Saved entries

================

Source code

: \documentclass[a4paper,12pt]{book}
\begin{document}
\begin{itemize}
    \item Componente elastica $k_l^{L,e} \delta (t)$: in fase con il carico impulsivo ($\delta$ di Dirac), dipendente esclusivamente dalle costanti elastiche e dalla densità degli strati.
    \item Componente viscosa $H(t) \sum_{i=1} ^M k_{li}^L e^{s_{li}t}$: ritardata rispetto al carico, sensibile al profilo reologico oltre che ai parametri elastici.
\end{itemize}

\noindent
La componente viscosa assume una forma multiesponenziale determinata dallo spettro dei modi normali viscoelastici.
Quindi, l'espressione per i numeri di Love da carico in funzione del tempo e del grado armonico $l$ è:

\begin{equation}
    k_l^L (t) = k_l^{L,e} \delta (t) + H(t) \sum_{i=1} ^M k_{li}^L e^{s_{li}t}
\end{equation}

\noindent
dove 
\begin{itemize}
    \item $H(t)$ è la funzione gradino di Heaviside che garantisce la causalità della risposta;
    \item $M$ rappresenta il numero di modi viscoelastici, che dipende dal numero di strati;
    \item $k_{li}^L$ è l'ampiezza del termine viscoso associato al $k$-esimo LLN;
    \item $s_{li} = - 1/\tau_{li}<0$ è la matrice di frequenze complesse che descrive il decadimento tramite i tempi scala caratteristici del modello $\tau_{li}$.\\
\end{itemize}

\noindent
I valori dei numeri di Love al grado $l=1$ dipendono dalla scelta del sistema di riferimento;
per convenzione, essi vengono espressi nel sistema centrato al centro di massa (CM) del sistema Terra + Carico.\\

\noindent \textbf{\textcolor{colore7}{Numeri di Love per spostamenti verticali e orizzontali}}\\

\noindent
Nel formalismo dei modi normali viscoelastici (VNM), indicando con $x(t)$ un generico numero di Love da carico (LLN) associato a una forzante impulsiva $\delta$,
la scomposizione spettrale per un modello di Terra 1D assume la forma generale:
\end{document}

================

- **ABOUT THIS TASK**:
Go through the records line by line and give the number of lines with the string "modello" in them, stating nothing else.

- **EXERCISE RESPONSE**:
2